Tuesday, March 6, 2012

Example 10: The Simpsons: “D’oh Brother Where Art Thou?”





In episode 14 of season 13 of The Simpsons, entitled “Tales from the Public Domain”, Homer plays Odysseus in the short story called “D’oh Brother Where Art Thou?”. Homer, along with his normal gang of friends now named after other characters from The Odyssey, start at the Battle of Troy, and eventually make their way to Circe’s island and then back home to Ithaca, where Homer fights all the suitors for his wife Penelope (Marge) and eventually wins his wife, son, and home back. This episode does a good job in the scene with Circe in running parallel but still different to how the books go in the Odyssey. In the Odyssey, Odysseus’s crew eats a fruit that causes them to never want to do anything but eat the fruit and makes them forget about home. Odysseus is forced to drag them back to the ships to make them come back along with him. In The Simpsons version however, instead of eating a fruit, all the men are turned into pigs. Furthermore, instead of dragging his men back to the boat, Homer just gets hungry and eats all his men for a snack.

Send by email from Kaitlin on March 5, 9:58 PM.

3 comments:

  1. We haven't yet read book 10 of the "Odyssey", which features Circe, "the bewitching queen of Aeaea", and so you have no way of knowing that the Simpson's episode actually follows pretty closely the Homeric original, except for the ending, which fits, of course, the character of Homer Simpson much better.

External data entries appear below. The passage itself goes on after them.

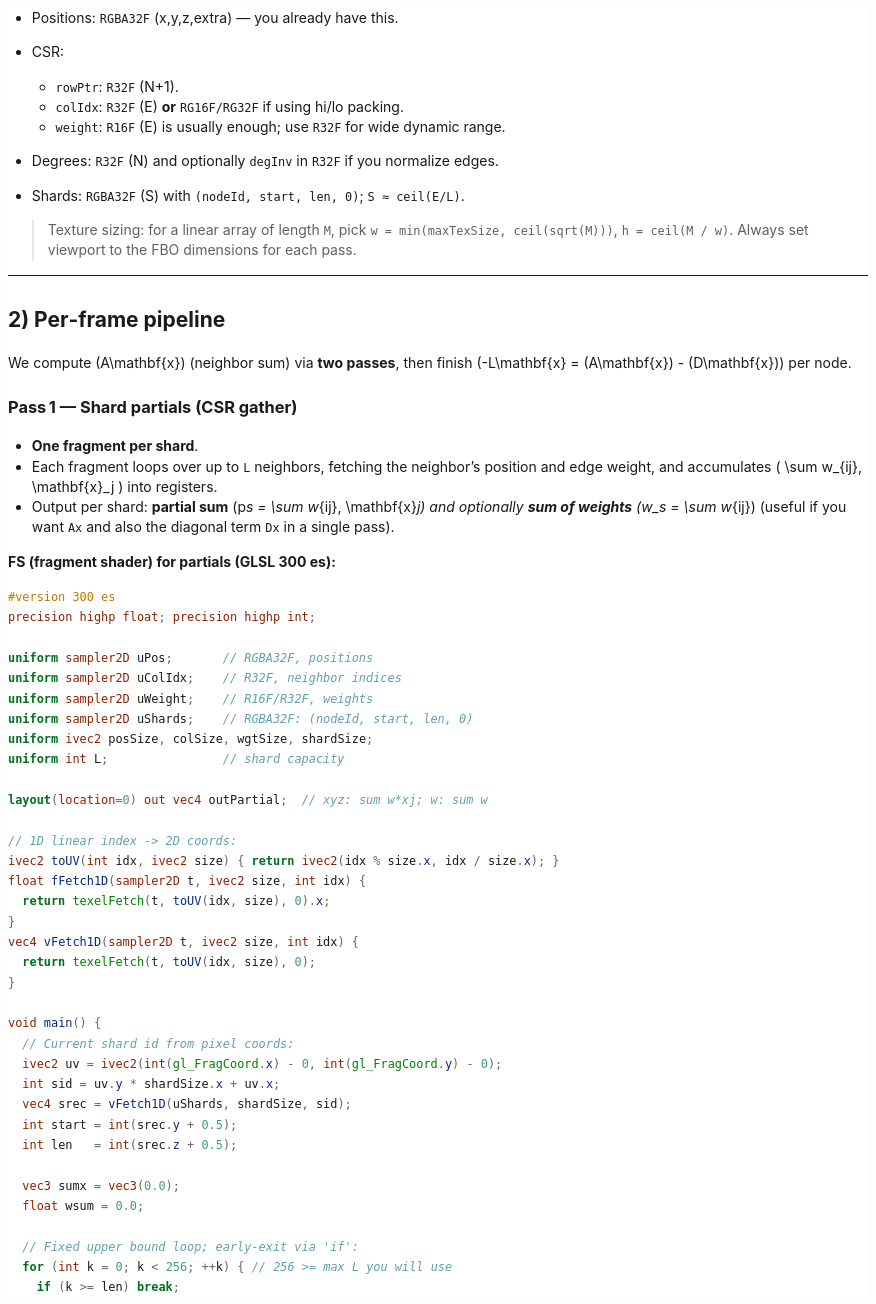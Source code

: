 - Positions: `RGBA32F` (x,y,z,extra) — you already have this.
- CSR:

  - `rowPtr`: `R32F` (N+1).
  - `colIdx`: `R32F` (E) **or** `RG16F/RG32F` if using hi/lo packing.
  - `weight`: `R16F` (E) is usually enough; use `R32F` for wide dynamic range.

- Degrees: `R32F` (N) and optionally `degInv` in `R32F` if you normalize edges.
- Shards: `RGBA32F` (S) with `(nodeId, start, len, 0)`; `S ≈ ceil(E/L)`.

> Texture sizing: for a linear array of length `M`, pick `w = min(maxTexSize, ceil(sqrt(M)))`, `h = ceil(M / w)`. Always set viewport to the FBO dimensions for each pass.

---

## 2) Per‑frame pipeline

We compute (A\mathbf{x}) (neighbor sum) via **two passes**, then finish (-L\mathbf{x} = (A\mathbf{x}) - (D\mathbf{x})) per node.

### Pass 1 — **Shard partials** (CSR gather)

- **One fragment per shard**.
- Each fragment loops over up to `L` neighbors, fetching the neighbor’s position and edge weight, and accumulates ( \sum w\_{ij}, \mathbf{x}\_j ) into registers.
- Output per shard: **partial sum** (p*s = \sum w*{ij}, \mathbf{x}_j) and optionally **sum of weights** (w_s = \sum w_{ij}) (useful if you want `Ax` and also the diagonal term `Dx` in a single pass).

**FS (fragment shader) for partials (GLSL 300 es):**

```glsl
#version 300 es
precision highp float; precision highp int;

uniform sampler2D uPos;       // RGBA32F, positions
uniform sampler2D uColIdx;    // R32F, neighbor indices
uniform sampler2D uWeight;    // R16F/R32F, weights
uniform sampler2D uShards;    // RGBA32F: (nodeId, start, len, 0)
uniform ivec2 posSize, colSize, wgtSize, shardSize;
uniform int L;                // shard capacity

layout(location=0) out vec4 outPartial;  // xyz: sum w*xj; w: sum w

// 1D linear index -> 2D coords:
ivec2 toUV(int idx, ivec2 size) { return ivec2(idx % size.x, idx / size.x); }
float fFetch1D(sampler2D t, ivec2 size, int idx) {
  return texelFetch(t, toUV(idx, size), 0).x;
}
vec4 vFetch1D(sampler2D t, ivec2 size, int idx) {
  return texelFetch(t, toUV(idx, size), 0);
}

void main() {
  // Current shard id from pixel coords:
  ivec2 uv = ivec2(int(gl_FragCoord.x) - 0, int(gl_FragCoord.y) - 0);
  int sid = uv.y * shardSize.x + uv.x;
  vec4 srec = vFetch1D(uShards, shardSize, sid);
  int start = int(srec.y + 0.5);
  int len   = int(srec.z + 0.5);

  vec3 sumx = vec3(0.0);
  float wsum = 0.0;

  // Fixed upper bound loop; early-exit via 'if':
  for (int k = 0; k < 256; ++k) { // 256 >= max L you will use
    if (k >= len) break;
```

    As a result, though, your post reveals that the Circe episode is partly a doublet of the adventure with the Lotus Eaters. Each time, Odysseus' men can't control their appetites and thus almost, were it not for Odysseus' invention, gamble away their chance of a return home. Both episodes foreshadow, of course, the crew's final folly, their butchering and eating of the cattle of the Sun God, Helios, which, as we know from the Odyssey's prologue already, cost all of them their lives.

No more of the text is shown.